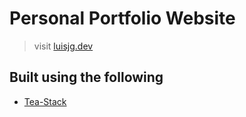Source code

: # Personal Portfolio Website

> visit [luisjg.dev](https://luisjg.dev)

## Built using the following

- [Tea-Stack](https://github.com/mattwaler/tea-stack)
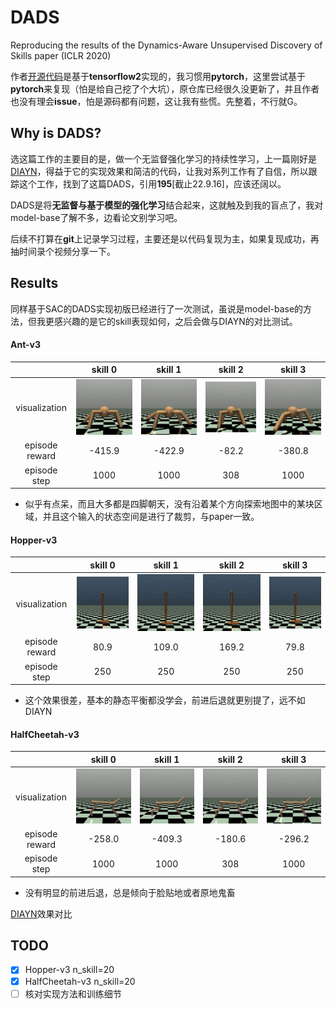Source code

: # DADS
Reproducing the results of the Dynamics-Aware Unsupervised Discovery of Skills paper (ICLR 2020)

作者[开源代码](https://github.com/google-research/dads)是基于**tensorflow2**实现的，我习惯用**pytorch**，这里尝试基于**pytorch**来复现（怕是给自己挖了个大坑），原仓库已经很久没更新了，并且作者也没有理会**issue**，怕是源码都有问题，这让我有些慌。先整着，不行就G。

## Why is DADS?

选这篇工作的主要目的是，做一个无监督强化学习的持续性学习，上一篇刚好是[DIAYN](https://github.com/IDayday/DIAYN-PyTorch)，得益于它的实现效果和简洁的代码，让我对系列工作有了自信，所以跟踪这个工作，找到了这篇DADS，引用**195**[截止22.9.16]，应该还阔以。

DADS是将**无监督与基于模型的强化学习**结合起来，这就触及到我的盲点了，我对model-base了解不多，边看论文别学习吧。

后续不打算在**git**上记录学习过程，主要还是以代码复现为主，如果复现成功，再抽时间录个视频分享一下。

## Results

同样基于SAC的DADS实现初版已经进行了一次测试，虽说是model-base的方法，但我更感兴趣的是它的skill表现如何，之后会做与DIAYN的对比测试。

#### Ant-v3

|       |skill 0| skill 1| skill 2| skill 3|
:-----------------------:|:-----------------------:|:-----------------------:|:-----------------------:|:-----------------------:
|visualization|![](./results/skill/Ant/skill0.gif)| ![](results/skill/Ant/skill1.gif)| ![](results/skill/Ant/skill2.gif)| ![](results/skill/Ant/skill3.gif)
episode reward|-415.9|-422.9|-82.2|-380.8|
episode step|1000|1000|308|1000

* 似乎有点呆，而且大多都是四脚朝天，没有沿着某个方向探索地图中的某块区域，并且这个输入的状态空间是进行了裁剪，与paper一致。

#### Hopper-v3

|       |skill 0| skill 1| skill 2| skill 3|
:-----------------------:|:-----------------------:|:-----------------------:|:-----------------------:|:-----------------------:
|visualization|![](./results/skill/Hopper/skill0.gif)| ![](results/skill/Hopper/skill1.gif)| ![](results/skill/Hopper/skill2.gif)| ![](results/skill/Hopper/skill3.gif)
episode reward|80.9|109.0|169.2|79.8|
episode step|250|250|250|250

* 这个效果很差，基本的静态平衡都没学会，前进后退就更别提了，远不如DIAYN

#### HalfCheetah-v3
|       |skill 0| skill 1| skill 2| skill 3|
:-----------------------:|:-----------------------:|:-----------------------:|:-----------------------:|:-----------------------:
|visualization|![](./results/skill/HalfCheetah/skill0.gif)| ![](results/skill/HalfCheetah/skill1.gif)| ![](results/skill/HalfCheetah/skill2.gif)| ![](results/skill/HalfCheetah/skill3.gif)
episode reward|-258.0|-409.3|-180.6|-296.2|
episode step|1000|1000|308|1000

* 没有明显的前进后退，总是倾向于脸贴地或者原地鬼畜

[DIAYN](https://github.com/IDayday/DIAYN-PyTorch)效果对比

## TODO

- [x] Hopper-v3 n_skill=20
- [x] HalfCheetah-v3 n_skill=20
- [ ] 核对实现方法和训练细节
○ ○ ○ ○ ○
Task to carry out → When you reach a picture, pass over it; write out all other material exactly.

Expected answer →
Source code

: # Personal Portfolio Website

> visit [luisjg.dev](https://luisjg.dev)

## Built using the following

- [Tea-Stack](https://github.com/mattwaler/tea-stack)
Source code

: # DADS
Reproducing the results of the Dynamics-Aware Unsupervised Discovery of Skills paper (ICLR 2020)

作者[开源代码](https://github.com/google-research/dads)是基于**tensorflow2**实现的，我习惯用**pytorch**，这里尝试基于**pytorch**来复现（怕是给自己挖了个大坑），原仓库已经很久没更新了，并且作者也没有理会**issue**，怕是源码都有问题，这让我有些慌。先整着，不行就G。

## Why is DADS?

选这篇工作的主要目的是，做一个无监督强化学习的持续性学习，上一篇刚好是[DIAYN](https://github.com/IDayday/DIAYN-PyTorch)，得益于它的实现效果和简洁的代码，让我对系列工作有了自信，所以跟踪这个工作，找到了这篇DADS，引用**195**[截止22.9.16]，应该还阔以。

DADS是将**无监督与基于模型的强化学习**结合起来，这就触及到我的盲点了，我对model-base了解不多，边看论文别学习吧。

后续不打算在**git**上记录学习过程，主要还是以代码复现为主，如果复现成功，再抽时间录个视频分享一下。

## Results

同样基于SAC的DADS实现初版已经进行了一次测试，虽说是model-base的方法，但我更感兴趣的是它的skill表现如何，之后会做与DIAYN的对比测试。

#### Ant-v3

|       |skill 0| skill 1| skill 2| skill 3|
:-----------------------:|:-----------------------:|:-----------------------:|:-----------------------:|:-----------------------:
|visualization|![](./results/skill/Ant/skill0.gif)| ![](results/skill/Ant/skill1.gif)| ![](results/skill/Ant/skill2.gif)| ![](results/skill/Ant/skill3.gif)
episode reward|-415.9|-422.9|-82.2|-380.8|
episode step|1000|1000|308|1000

* 似乎有点呆，而且大多都是四脚朝天，没有沿着某个方向探索地图中的某块区域，并且这个输入的状态空间是进行了裁剪，与paper一致。

#### Hopper-v3

|       |skill 0| skill 1| skill 2| skill 3|
:-----------------------:|:-----------------------:|:-----------------------:|:-----------------------:|:-----------------------:
|visualization|![](./results/skill/Hopper/skill0.gif)| ![](results/skill/Hopper/skill1.gif)| ![](results/skill/Hopper/skill2.gif)| ![](results/skill/Hopper/skill3.gif)
episode reward|80.9|109.0|169.2|79.8|
episode step|250|250|250|250

* 这个效果很差，基本的静态平衡都没学会，前进后退就更别提了，远不如DIAYN

#### HalfCheetah-v3
|       |skill 0| skill 1| skill 2| skill 3|
:-----------------------:|:-----------------------:|:-----------------------:|:-----------------------:|:-----------------------:
|visualization|![](./results/skill/HalfCheetah/skill0.gif)| ![](results/skill/HalfCheetah/skill1.gif)| ![](results/skill/HalfCheetah/skill2.gif)| ![](results/skill/HalfCheetah/skill3.gif)
episode reward|-258.0|-409.3|-180.6|-296.2|
episode step|1000|1000|308|1000

* 没有明显的前进后退，总是倾向于脸贴地或者原地鬼畜

[DIAYN](https://github.com/IDayday/DIAYN-PyTorch)效果对比

## TODO

- [x] Hopper-v3 n_skill=20
- [x] HalfCheetah-v3 n_skill=20
- [ ] 核对实现方法和训练细节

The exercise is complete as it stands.